Coinciden en atribuir la dureza del camionero en su paritaria a la pelea que mantiene con el Gobierno por el futuro de la AFA. Camioneros quiere a Pablo para la CGT

Quienes apostaban a un tránsito sereno y sin grandes turbulencias hacia la definición de la conducción de la nueva CGT unificada, que verá la luz el próximo 22 de agosto, se equivocaron feo. Pese a haber iniciado el proceso de retirada del liderazgo de su propia central, Hugo Moyano volvió a tensar los ánimos en la relación con la administración de Mauricio Macri y con ello dejó en claro que conserva un poder estratégico en la interna sindical.

La posición de confrontación que Moyano asumió en medio de la paritaria de Camioneros, con la paralización durante el fin de semana de los servicios de distribución de combustibles y la amenaza de complicar la recolección de residuos y el transporte de caudales, provocó duras críticas en el resto de los sectores gremiales, donde reprocharon que su actitud pone en riesgo todo el proceso de unidad cegetista. "El está jugando su propia patriada, pero con una actitud desproporcionada que termina golpeando todos los esfuerzos por la reunificación", advirtió ayer a este diario un importante referente de la central obrera.

La crítica involucra por igual a todos los espacios cegetistas a excepción de los gremios que responden al liderazgo del camionero. Entre esos grupos la coincidencia básica fue la de atribuir la posición de Moyano a la fuerte pulseada que mantiene con el Gobierno por el futuro de la conducción de la AFA, interpretación que el propio dirigente buscó desactivar con sus declaraciones de ayer, aunque sin demasiado éxito.

"Esto es parte de su pelea con Macri por la AFA, un tema que nada tiene que ver con los gremios ni con los trabajadores", se quejó el titular de un sindicato del transporte. Otro dirigente, enrolado en la central oficial que encabeza Antonio Caló, fue aún más crítico y acusó a Moyano de querer "sumarnos a todos a su enfrentamiento" con el Ejecutivo.

Al respecto, los reproches apuntaron a que la actitud del camionero pone en jaque el acuerdo básico alcanzado en el marco de las negociaciones entre todos los espacios cegetistas, en el sentido de evitar profundizar una estrategia de confrontación con el Gobierno hasta la definición de la nueva conducción de unidad. "El está tomando una postura de generar zozobra y mostrar los dientes que no es lo ideal en este momento. Primero tenemos que unirnos y después se definirá la estrategia en la relación con el Gobierno", insistió otro dirigente. 

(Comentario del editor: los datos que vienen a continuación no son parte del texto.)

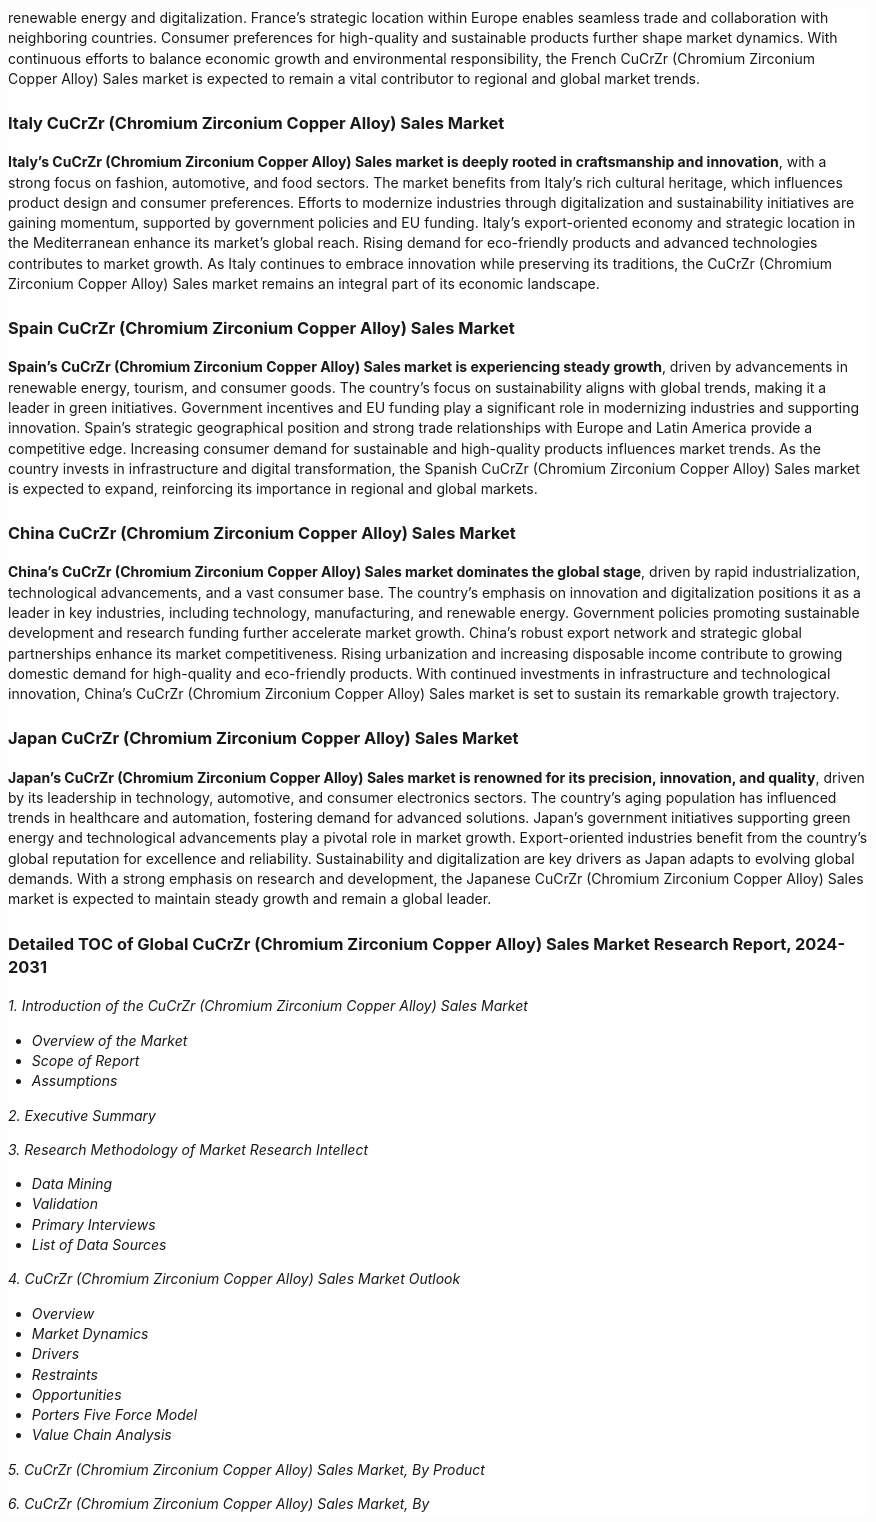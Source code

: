 renewable energy and digitalization. France&rsquo;s strategic location within Europe enables seamless trade and collaboration with neighboring countries. Consumer preferences for high-quality and sustainable products further shape market dynamics. With continuous efforts to balance economic growth and environmental responsibility, the French CuCrZr (Chromium Zirconium Copper Alloy) Sales market is expected to remain a vital contributor to regional and global market trends.</p><h3><strong>Italy CuCrZr (Chromium Zirconium Copper Alloy) Sales Market</strong></h3><p><strong>Italy&rsquo;s CuCrZr (Chromium Zirconium Copper Alloy) Sales market is deeply rooted in craftsmanship and innovation</strong>, with a strong focus on fashion, automotive, and food sectors. The market benefits from Italy&rsquo;s rich cultural heritage, which influences product design and consumer preferences. Efforts to modernize industries through digitalization and sustainability initiatives are gaining momentum, supported by government policies and EU funding. Italy&rsquo;s export-oriented economy and strategic location in the Mediterranean enhance its market&rsquo;s global reach. Rising demand for eco-friendly products and advanced technologies contributes to market growth. As Italy continues to embrace innovation while preserving its traditions, the CuCrZr (Chromium Zirconium Copper Alloy) Sales market remains an integral part of its economic landscape.</p><h3><strong>Spain CuCrZr (Chromium Zirconium Copper Alloy) Sales Market</strong></h3><p><strong>Spain&rsquo;s CuCrZr (Chromium Zirconium Copper Alloy) Sales market is experiencing steady growth</strong>, driven by advancements in renewable energy, tourism, and consumer goods. The country&rsquo;s focus on sustainability aligns with global trends, making it a leader in green initiatives. Government incentives and EU funding play a significant role in modernizing industries and supporting innovation. Spain&rsquo;s strategic geographical position and strong trade relationships with Europe and Latin America provide a competitive edge. Increasing consumer demand for sustainable and high-quality products influences market trends. As the country invests in infrastructure and digital transformation, the Spanish CuCrZr (Chromium Zirconium Copper Alloy) Sales market is expected to expand, reinforcing its importance in regional and global markets.</p><h3><strong>China CuCrZr (Chromium Zirconium Copper Alloy) Sales Market</strong></h3><p><strong>China&rsquo;s CuCrZr (Chromium Zirconium Copper Alloy) Sales market dominates the global stage</strong>, driven by rapid industrialization, technological advancements, and a vast consumer base. The country&rsquo;s emphasis on innovation and digitalization positions it as a leader in key industries, including technology, manufacturing, and renewable energy. Government policies promoting sustainable development and research funding further accelerate market growth. China&rsquo;s robust export network and strategic global partnerships enhance its market competitiveness. Rising urbanization and increasing disposable income contribute to growing domestic demand for high-quality and eco-friendly products. With continued investments in infrastructure and technological innovation, China&rsquo;s CuCrZr (Chromium Zirconium Copper Alloy) Sales market is set to sustain its remarkable growth trajectory.</p><h3><strong>Japan CuCrZr (Chromium Zirconium Copper Alloy) Sales Market</strong></h3><p><strong>Japan&rsquo;s CuCrZr (Chromium Zirconium Copper Alloy) Sales market is renowned for its precision, innovation, and quality</strong>, driven by its leadership in technology, automotive, and consumer electronics sectors. The country&rsquo;s aging population has influenced trends in healthcare and automation, fostering demand for advanced solutions. Japan&rsquo;s government initiatives supporting green energy and technological advancements play a pivotal role in market growth. Export-oriented industries benefit from the country&rsquo;s global reputation for excellence and reliability. Sustainability and digitalization are key drivers as Japan adapts to evolving global demands. With a strong emphasis on research and development, the Japanese CuCrZr (Chromium Zirconium Copper Alloy) Sales market is expected to maintain steady growth and remain a global leader.</p><h3><span class="">Detailed TOC of Global CuCrZr (Chromium Zirconium Copper Alloy) Sales Market Research Report, 2024-2031</span></h3><p><em><span class="font-[700]">1. Introduction of the CuCrZr (Chromium Zirconium Copper Alloy) Sales Market</span></em></p><ul><li><em><span class="">Overview of the Market</span></em></li><li><em><span class="">Scope of Report</span></em></li><li><em><span class="">Assumptions</span></em></li></ul><p><em><span class="font-[700]">2. Executive Summary</span></em></p><p><em><span class="font-[700]">3. Research Methodology of Market Research Intellect</span></em></p><ul><li><em><span class="">Data Mining</span></em></li><li><em><span class="">Validation</span></em></li><li><em><span class="">Primary Interviews</span></em></li><li><em><span class="">List of Data Sources</span></em></li></ul><p><em><span class="font-[700]">4. CuCrZr (Chromium Zirconium Copper Alloy) Sales Market Outlook</span></em></p><ul><li><em><span class="">Overview</span></em></li><li><em><span class="">Market Dynamics</span></em></li><li><em><span class="">Drivers</span></em></li><li><em><span class="">Restraints</span></em></li><li><em><span class="">Opportunities</span></em></li><li><em><span class="">Porters Five Force Model</span></em></li><li><em><span class="">Value Chain Analysis</span></em></li></ul><p><em><span class="font-[700]">5. CuCrZr (Chromium Zirconium Copper Alloy) Sales Market, By Product</span></em></p><p><em><span class="font-[700]">6. CuCrZr (Chromium Zirconium Copper Alloy) Sales Market, By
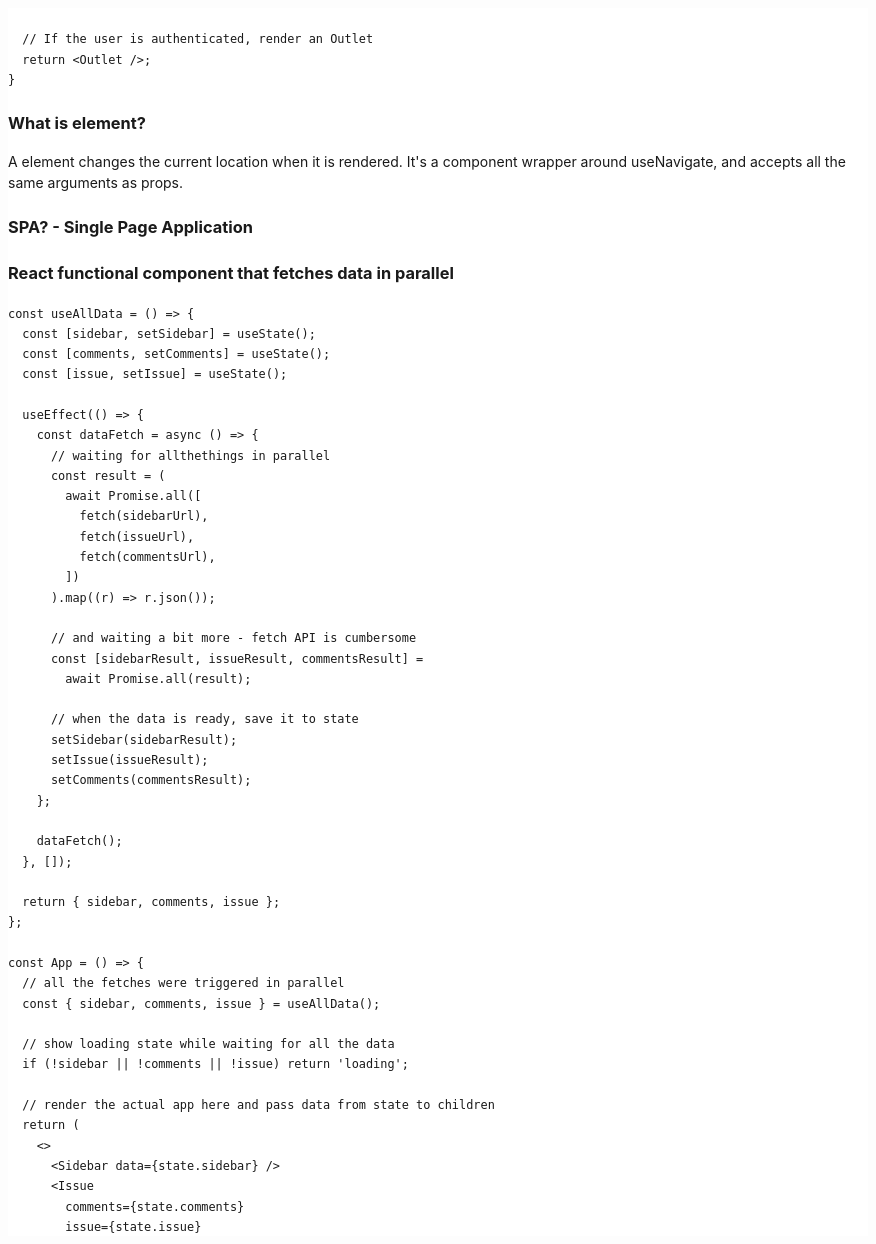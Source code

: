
 ```

  // If the user is authenticated, render an Outlet
  return <Outlet />;
}
```

### What is <Navigate> element?

A <Navigate> element changes the current location when it is rendered. It's a component wrapper around useNavigate, and accepts all the same arguments as props.

### SPA? - Single Page Application

### React functional component that fetches data in parallel

```
const useAllData = () => {
  const [sidebar, setSidebar] = useState();
  const [comments, setComments] = useState();
  const [issue, setIssue] = useState();

  useEffect(() => {
    const dataFetch = async () => {
      // waiting for allthethings in parallel
      const result = (
        await Promise.all([
          fetch(sidebarUrl),
          fetch(issueUrl),
          fetch(commentsUrl),
        ])
      ).map((r) => r.json());

      // and waiting a bit more - fetch API is cumbersome
      const [sidebarResult, issueResult, commentsResult] =
        await Promise.all(result);

      // when the data is ready, save it to state
      setSidebar(sidebarResult);
      setIssue(issueResult);
      setComments(commentsResult);
    };

    dataFetch();
  }, []);

  return { sidebar, comments, issue };
};

const App = () => {
  // all the fetches were triggered in parallel
  const { sidebar, comments, issue } = useAllData();

  // show loading state while waiting for all the data
  if (!sidebar || !comments || !issue) return 'loading';

  // render the actual app here and pass data from state to children
  return (
    <>
      <Sidebar data={state.sidebar} />
      <Issue
        comments={state.comments}
        issue={state.issue}
```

Justamente algunas voces sindicales evaluaron también la actitud de Moyano en referencia a la pulseada abierta entre los distintos grupos cegetistas por el armado de la futura conducción. En ese sentido, un referente de la CGT oficial opinó que el camionero apunta a fortalecer la figura de su hijo Pablo, número dos de su gremio, como eventual representante del moyanismo en un posible triunvirato o cuarteto de unidad. Esa alternativa, sostenida por una decena de sindicatos que conforma la CGT Azopardo, choca de lleno con la posición de otros gremios del mismo sector que impulsan al dirigente Juan Carlos Schmid para integrar un cuerpo colegiado de conducción, como referente del moyanismo y de los poderosos gremios del transporte agrupados en la CATT.

Los otros candidatos para integrar la futura cúpula de la CGT reunificada son el dirigente de Sanidad y diputado del Frente Renovador Héctor Daer, que tiene el apoyo de los grupos de "gordos" e "independientes" de la central de Caló; el dirigente barrionuevista Carlos Acuña y el ferroviario Sergio Sasia, por el MASA de Omar Viviani.